Within optimization modeling work is carried out to develop a software framework to simplify and unify development of optimization models. Many of the tricks of the trade in, e.g., robust optimization, can be automatized, i.e., the resulting optimization problems for robust control can be derived in an automatic fashion from a high-level description. The work is gathered in the language YALMIP implemented as a MATLAB Toolbox.

Robust control

Within robust control recent work is focused on reduced order robust controller design, model reduction, and robustness analysis. Our main focus is scalable algorithms for large-scale problems. Both centralized solutions and distributed solutions are investigated. Specifically we try to make use of problem structure in dynamical systems related sparsely interconnected graphs.

Model predictive control

Our research in MPC covers control of linear, non-linear, and hybrid systems.
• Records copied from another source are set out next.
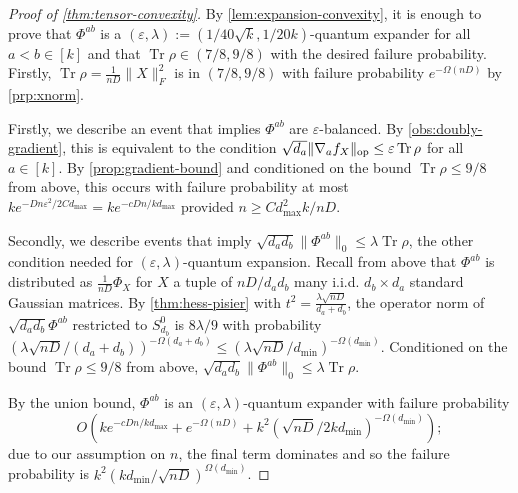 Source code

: \documentclass[aos]{imsart}
\newtheorem{corollary}[theorem]{Corollary}
\theoremstyle{definition}
\numberwithin{equation}{section}
\DeclareMathOperator{\op}{op}
\DeclareMathOperator{\tr}{Tr}
\DeclarePairedDelimiter{\norm}{\lVert}{\rVert}
\newcommand{\eps}{\varepsilon}
\newcommand{\Sym}{\mathcal{S}}
\newcommand{\smallSym}{S}
\newcommand{\rv}{X}
\begin{document}
\begin{proof}[Proof of \cref{thm:tensor-convexity}] By \cref{lem:expansion-convexity}, it is enough to prove that $\Phi^{ab}$ is a $(\eps, \lambda):=(1/40 \sqrt{ k}, 1/20k)$-quantum expander for all $a < b \in [k]$ and that $\tr \rho \in (7/8, 9/8)$ with the desired failure probability. Firstly, $\tr \rho = \frac{1}{nD} \|X\|_F^2$ is in $(7/8, 9/8)$ with failure probability $e^{ -\Omega(nD)} $ by \cref{prp:xnorm}. 

Firstly, we describe an event that implies $\Phi^{ab}$ are $\eps$-balanced. By \cref{obs:doubly-gradient}, this is equivalent to the condition $\sqrt{d_a} \norm{\nabla_a f_{\rv}}_{\op} \leq \eps \tr \rho$ for all $a \in [k]$. By \cref{prop:gradient-bound} and conditioned on the bound $\tr \rho \leq 9/8$ from above, this occurs with failure probability at most $k e^{-D n \eps^2/2Cd_{\max}} = k e^{ - c D n / k d_{\max}}$ provided $n \geq C  d_{\max}^2 k/n D$. 

Secondly, we describe events that imply $\sqrt{d_a d_b} \|\Phi^{ab}\|_0 \leq \lambda \tr \rho$, the other condition needed for $(\eps, \lambda)$-quantum expansion. Recall from above that $\Phi^{ab}$ is distributed as $\frac{1}{nD}\Phi_{X}$ for $X$ a tuple of $n D/d_a d_b$ many i.i.d. $d_b \times d_a $ standard Gaussian matrices. By \cref{thm:hess-pisier} with $t^2 = \frac {\lambda \sqrt{nD}}{d_a + d_b}$, the operator norm of $\sqrt{d_a d_b} \Phi^{ab}$ restricted to $\smallSym^0_{d_b}$ is $8\lambda/9$
with probability $(\lambda \sqrt{nD}/(d_a + d_b))^{ - \Omega(d_a + d_b)} \leq (\lambda \sqrt{nD} /d_{\min})^{ - \Omega(d_{\min})}$. Conditioned on the bound $\tr \rho \leq 9/8$ from above, $\sqrt{d_a d_b} \|\Phi^{ab}\|_0 \leq \lambda \tr \rho$.

By the union bound, $\Phi^{ab}$ is an $(\eps, \lambda)$-quantum expander with failure probability $$O\left(k e^{ - c D n / k d_{\max}} + e^{ -\Omega(nD)} + k^2 ( \sqrt{nD} /2k d_{\min})^{ - \Omega(d_{\min})}\right); $$
due to our assumption on $n$, the final term dominates and so the failure probability is $k^2 (  k d_{\min}/\sqrt{nD})^{\Omega(d_{\min})}$.
\end{proof}





 


\end{document}
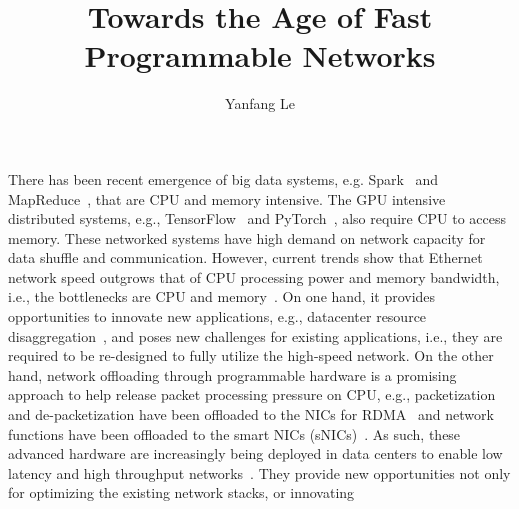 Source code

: \documentclass[10pt]{article}
\title{Towards the Age of Fast Programmable Networks}
\author{Yanfang Le}
\date{}
\begin{document}
\maketitle
\vspace{-5mm}
There has been recent emergence of big data systems, e.g. Spark~\cite{spark} and MapReduce~\cite{Dean:2004:MSD}, that are CPU and memory intensive. The GPU intensive distributed systems, e.g., TensorFlow~\cite{Abadi:2016:TSL} and PyTorch~\cite{pytorch}, also require CPU to access memory. 
These networked systems have high demand on network capacity for data shuffle and communication. 
However, current trends show that Ethernet network speed outgrows that of CPU processing power and memory bandwidth, 
i.e., the bottlenecks are CPU and memory~\cite{CPU:bandwidth,DRAM:scaling}. 
On one hand, it provides opportunities to innovate new applications, e.g., datacenter resource disaggregation~\cite{aggregation:gao}, and poses new challenges for existing applications, i.e., they are required to be re-designed to fully utilize the high-speed network. On the other hand, network offloading through programmable hardware is a 
promising approach to help release packet processing pressure on CPU, e.g., packetization and de-packetization have been offloaded to the NICs for RDMA~\cite{rocev2} and network functions have been offloaded to the smart NICs (sNICs)~\cite{uno:le}.
As such, these advanced hardware are increasingly being deployed in data centers %
to enable low latency and high throughput networks~\cite{Guo:2016:ROC, Firestone:2018:AAN, catapult, brainwave}.
They provide new opportunities not only for optimizing the existing network stacks, or innovating 
\end{document}
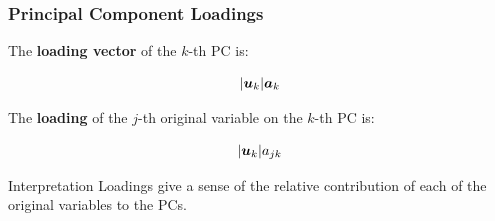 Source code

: \documentclass{beamer}
\begin{document}
\begin{frame}
  \frametitle{Principal Component Loadings}

The \textbf{loading vector} of the $k$-th PC is:

\[
|\bm{u}_k|\bm{a}_k
\]

The \textbf{loading} of the $j$-th original variable on the $k$-th PC is:

\[
|\bm{u}_k|a_{jk}
\]

\begin{block}{Interpretation}
Loadings give a sense of the relative contribution of each of the original variables to the PCs.
\end{block}

\end{frame}
\end{document}
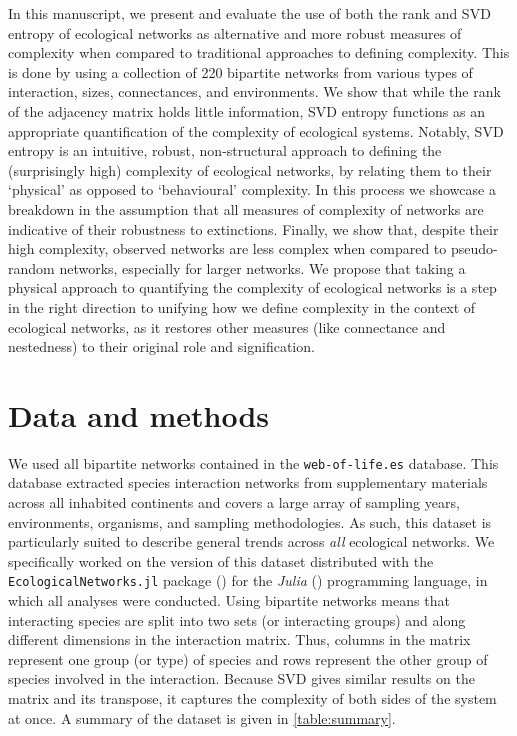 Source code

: \begin{refsection}
In this manuscript, we present and evaluate the use of both the rank and SVD
entropy of ecological networks as alternative and more robust measures of
complexity when compared to traditional approaches to defining complexity. This
is done by using a collection of 220 bipartite networks from various types of
interaction, sizes, connectances, and environments. We show that while the rank
of the adjacency matrix holds little information, SVD entropy functions as an
appropriate quantification of the complexity of ecological systems. Notably, SVD
entropy is an intuitive, robust, non-structural approach to defining the
(surprisingly high) complexity of ecological networks, by relating them to their
`physical' as opposed to `behavioural' complexity. In this process we showcase a
breakdown in the assumption that all measures of complexity of networks are
indicative of their robustness to extinctions. Finally, we show that, despite
their high complexity, observed networks are less complex when compared to
pseudo-random networks, especially for larger networks. We propose that taking a
physical approach to quantifying the complexity of ecological networks is a step
in the right direction to unifying how we define complexity in the context of
ecological networks, as it restores other measures (like connectance and
nestedness) to their original role and signification.

\section{Data and methods}\label{data-and-methods}

We used all bipartite networks contained in the \texttt{web-of-life.es}
database. This database extracted species interaction networks from
supplementary materials across all inhabited continents and covers a large array
of sampling years, environments, organisms, and sampling methodologies. As such,
this dataset is particularly suited to describe general trends across \emph{all}
ecological networks. We specifically worked on the version of this dataset
distributed with the \texttt{EcologicalNetworks.jl} package
(\cite{Poisot2019EcoJl}) for the \emph{Julia} (\cite{Bezanson2017Julia})
programming language, in which all analyses were conducted. Using bipartite
networks means that interacting species are split into two sets (or interacting
groups) and along different dimensions in the interaction matrix. Thus, columns
in the matrix represent one group (or type) of species and rows represent the
other group of species involved in the interaction. Because SVD gives similar
results on the matrix and its transpose, it captures the complexity of both
sides of the system at once. A summary of the dataset is given in
\autoref{table:summary}.


\end{refsection}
Current focus is on high-performance real-time MPC using tailored algorithms and recent advances in hardware, analysis of closed loop properties of MPC controllers, and development of non-standard MPC formulations to efficiently deal with, e.g., reference tracking and non-linear systems.


The dominating application areas are aerospace, vehicular systems, and electro-mechanical systems. In particular, we look at clearance of flight control laws and control of heavy duty vehicle platooning. Other applications of interest are control of, e.g., linear induction motors, heat-pumps, and remotely operated underwater vehicles.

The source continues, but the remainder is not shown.